Mieux vaut tard que jamais, il faudra une trentaine d'années pour que leurs thèses
soient timidement entendues grâce aux travaux entrepris par une nouvelle génération
d'historiens israéliens (Simha Flapan, Tom Segev, Avi Schlaïm, Ilan Pappé et
Benny Morris) confirmant en partie ou totalement leurs dires avec à l'appui,
les archives israéliennes, publiques et privées. Sans compter les témoignages
des victimes palestiniennes elles-mêmes qui, à moins d'être pris pour les
divagations de centaines de milliers de spécialistes du mensonge collectif, ne
peuvent être occultés. Mais c'est bien pourtant ce que font depuis 55 ans un
grand nombre de journalistes. Pas étonnant dans ce cas que le conflit semble
tourner en rond, un peu comme les dépêches de nos vénérées agences. 30 ans
pour que l'info passe de spécialistes à spécialistes, combien pour que le
journaliste la passe enfin aux citoyens, alors que le problème des réfugiés
reste un sujet brûlant de ce «conflit»?
Je n'ose prendre le risque de répondre en ces temps «d'axe du Bien et d'axe du
Mal», résidant moi-même sur une ligne rouge nommée Jérusalem-est, occupée.

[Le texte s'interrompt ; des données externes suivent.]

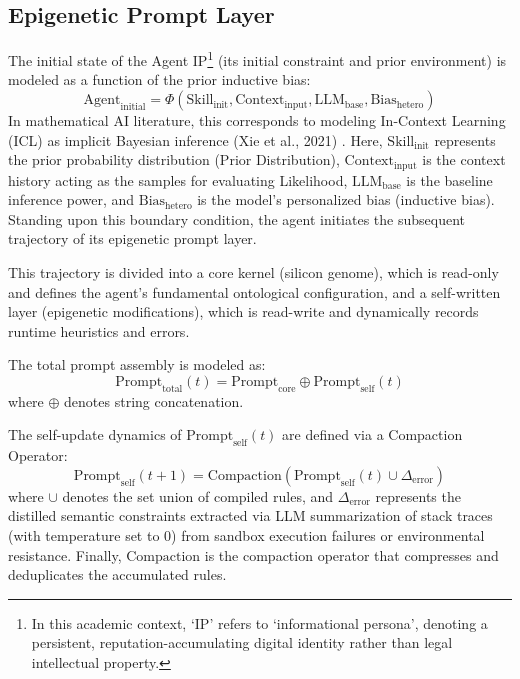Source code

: \documentclass[10pt,journal,compsoc]{IEEEtran}
\begin{document}
\subsection{Epigenetic Prompt Layer}
The initial state of the Agent IP\footnote{In this academic context, `IP' refers to `informational persona', denoting a persistent, reputation-accumulating digital identity rather than legal intellectual property.} (its initial constraint and prior environment) is modeled as a function of the prior inductive bias:
\begin{equation}
\text{Agent}_{\text{initial}} = \Phi(\text{Skill}_{\text{init}}, \text{Context}_{\text{input}}, \text{LLM}_{\text{base}}, \text{Bias}_{\text{hetero}})
\end{equation}
In mathematical AI literature, this corresponds to modeling In-Context Learning (ICL) as implicit Bayesian inference (Xie et al., 2021) \cite{xie2021}. Here, $\text{Skill}_{\text{init}}$ represents the prior probability distribution (Prior Distribution), $\text{Context}_{\text{input}}$ is the context history acting as the samples for evaluating Likelihood, $\text{LLM}_{\text{base}}$ is the baseline inference power, and $\text{Bias}_{\text{hetero}}$ is the model's personalized bias (inductive bias). Standing upon this boundary condition, the agent initiates the subsequent trajectory of its epigenetic prompt layer.

This trajectory is divided into a core kernel (silicon genome), which is read-only and defines the agent's fundamental ontological configuration, and a self-written layer (epigenetic modifications), which is read-write and dynamically records runtime heuristics and errors.

The total prompt assembly is modeled as:
\begin{equation}
\text{Prompt}_{\text{total}}(t) = \text{Prompt}_{\text{core}} \oplus \text{Prompt}_{\text{self}}(t)
\end{equation}
where $\oplus$ denotes string concatenation.

The self-update dynamics of $\text{Prompt}_{\text{self}}(t)$ are defined via a Compaction Operator:
\begin{equation}
\text{Prompt}_{\text{self}}(t+1) = \text{Compaction}(\text{Prompt}_{\text{self}}(t) \cup \Delta_{\text{error}})
\end{equation}
where $\cup$ denotes the set union of compiled rules, and $\Delta_{\text{error}}$ represents the distilled semantic constraints extracted via LLM summarization of stack traces (with temperature set to 0) from sandbox execution failures or environmental resistance. Finally, $\text{Compaction}$ is the compaction operator that compresses and deduplicates the accumulated rules.
\end{document}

Benny Morris, «ancien nouvel historien » qui avait déclenché le premier
scandale en Israël sur la Nakba, a rallié le camp de ceux qui prône le
transfert des Palestiniens et se défend, comme l'affirment certains, «d'avoir
subi une lobotomisation du cerveau».
Le monde marche sur la tête
L'échec de Camp David 2000 reste imputé aux Palestiniens alors même que de
nombreux responsables, dont des américains présents, ont, par la suite, démontré
le contraire. Ariel Sharon est déclaré «homme de paix» par un Bush fils qui
«menace» désormais de «démocratie» ses ennemis.

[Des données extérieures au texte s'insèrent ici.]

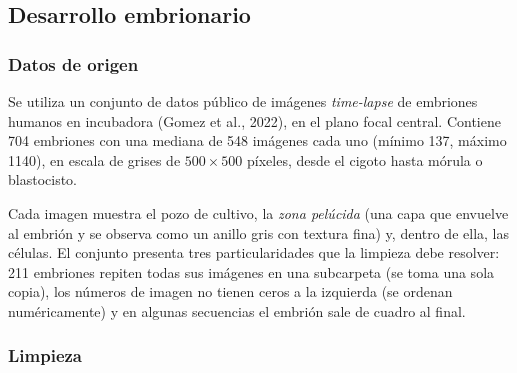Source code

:\subsection{Desarrollo embrionario}\label{sec:exp2_embriones}

\subsubsection{Datos de origen}

Se utiliza un conjunto de datos público de imágenes \textit{time-lapse} de embriones humanos en incubadora (Gomez et al., 2022), en el plano focal central. Contiene 704 embriones con una mediana de 548 imágenes cada uno (mínimo 137, máximo 1140), en escala de grises de $500 \times 500$ píxeles, desde el cigoto hasta mórula o blastocisto.

Cada imagen muestra el pozo de cultivo, la \textit{zona pelúcida} (una capa que envuelve al embrión y se observa como un anillo gris con textura fina) y, dentro de ella, las células. El conjunto presenta tres particularidades que la limpieza debe resolver: 211 embriones repiten todas sus imágenes en una subcarpeta (se toma una sola copia), los números de imagen no tienen ceros a la izquierda (se ordenan numéricamente) y en algunas secuencias el embrión sale de cuadro al final.

\subsubsection{Limpieza}

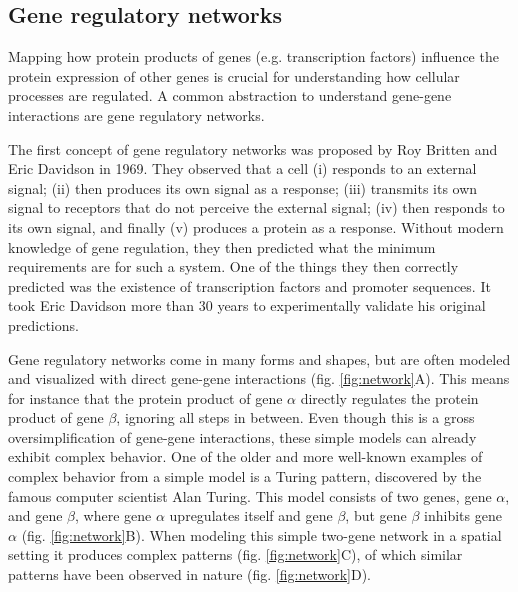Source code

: \subsection{Gene regulatory networks}

Mapping how protein products of genes (e.g. transcription factors) influence the protein expression of other genes is crucial for understanding how cellular processes are regulated. A common abstraction to understand gene-gene interactions are gene regulatory networks.

The first concept of gene regulatory networks was proposed by Roy Britten and Eric Davidson in 1969\cite{Britten_1969}. They observed that a cell (i) responds to an external signal; (ii) then produces its own signal as a response; (iii) transmits its own signal to receptors that do not perceive the external signal; (iv) then responds to its own signal, and finally (v) produces a protein as a response. Without modern knowledge of gene regulation, they then predicted what the minimum requirements are for such a system. One of the things they then correctly predicted was the existence of transcription factors and promoter sequences. It took Eric Davidson more than 30 years to experimentally validate his original predictions\cite{Davidson_2002}.

Gene regulatory networks come in many forms and shapes, but are often modeled and visualized with direct gene-gene interactions (fig. \ref{fig:network}A). This means for instance that the protein product of gene $\alpha$ directly regulates the protein product of gene $\beta$, ignoring all steps in between. Even though this is a gross oversimplification of gene-gene interactions, these simple models can already exhibit complex behavior. One of the older and more well-known examples of complex behavior from a simple model is a Turing pattern, discovered by the famous computer scientist Alan Turing\cite{Turing1952}. This model consists of two genes, gene $\alpha$, and gene $\beta$, where gene $\alpha$ upregulates itself and gene $\beta$, but gene $\beta$ inhibits gene $\alpha$ (fig. \ref{fig:network}B). When modeling this simple two-gene network in a spatial setting it produces complex patterns (fig. \ref{fig:network}C), of which similar patterns have been observed in nature (fig. \ref{fig:network}D).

Ceux qui ont des armes de destructions massives, qui ont déjà utilisé la
bombe atomique, et qui disposent d'un potentiel chimique et nucléaire avéré
sont «l'axe du bien». Comme certains de ceux (parfois les mêmes) qui ne
respectent pas les résolutions des Nations Unies et refusent de signer des
Accords Internationaux sur le désarmement, l'environnement, tout en prétendant
obliger les autres (ceux de l'axe du mal ou risquant d'en faire partie tôt ou
tard par simple décret américain) à les respecter.

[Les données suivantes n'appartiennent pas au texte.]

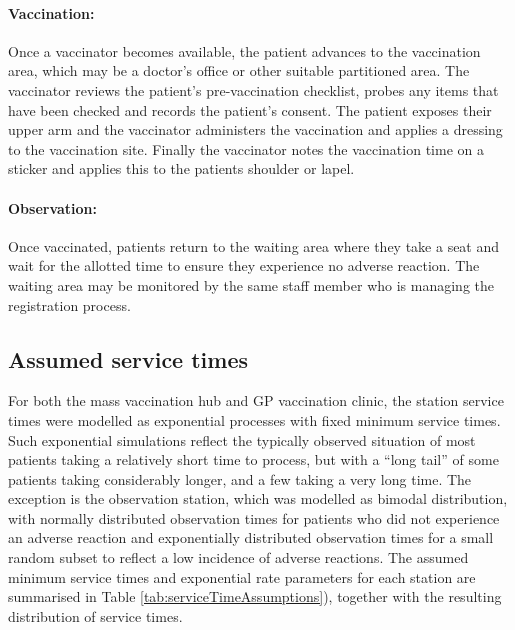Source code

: \documentclass{article}
\begin{document}
\hypertarget{vaccination-1}{%
\paragraph{Vaccination:}\label{vaccination-1}}

Once a vaccinator becomes available, the patient advances to the
vaccination area, which may be a doctor's office or other suitable
partitioned area. The vaccinator reviews the patient's pre-vaccination
checklist, probes any items that have been checked and records the
patient's consent. The patient exposes their upper arm and the
vaccinator administers the vaccination and applies a dressing to the
vaccination site. Finally the vaccinator notes the vaccination time on a
sticker and applies this to the patients shoulder or lapel.

\hypertarget{observation-1}{%
\paragraph{Observation:}\label{observation-1}}

Once vaccinated, patients return to the waiting area where they take a
seat and wait for the allotted time to ensure they experience no adverse
reaction. The waiting area may be monitored by the same staff member who
is managing the registration process.

\hypertarget{assumed-service-times}{%
\subsection{Assumed service times}\label{assumed-service-times}}

For both the mass vaccination hub and GP vaccination clinic, the station
service times were modelled as exponential processes with fixed minimum
service times. Such exponential simulations reflect the typically
observed situation of most patients taking a relatively short time to
process, but with a ``long tail'' of some patients taking considerably
longer, and a few taking a very long time. The exception is the
observation station, which was modelled as bimodal distribution, with
normally distributed observation times for patients who did not
experience an adverse reaction and exponentially distributed observation
times for a small random subset to reflect a low incidence of adverse
reactions. The assumed minimum service times and exponential rate
parameters for each station are summarised in Table
\ref{tab:serviceTimeAssumptions}), together with the resulting
distribution of service times.
\end{document}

En attendant je deviens paranoïaque: l'info-intox, souvent par omission
perverse plus que par mensonge pur, est- elle le terrain du Proche-Orient ou un
phénomène généralisé? Je n'ose plus m'informer, malgré tout le respect
sincère que j'ai pour eux, grâce à mes consoeurs et confrères, sur le reste
du monde...
Pas étonnant que la presse soit tombée en disgrâce auprès des citoyens. Eux
aussi en ont marre. Il paraît que l'on a la démocratie que l'on mérite. Peut
-être a-t-on aussi les journalistes que l'on mérite?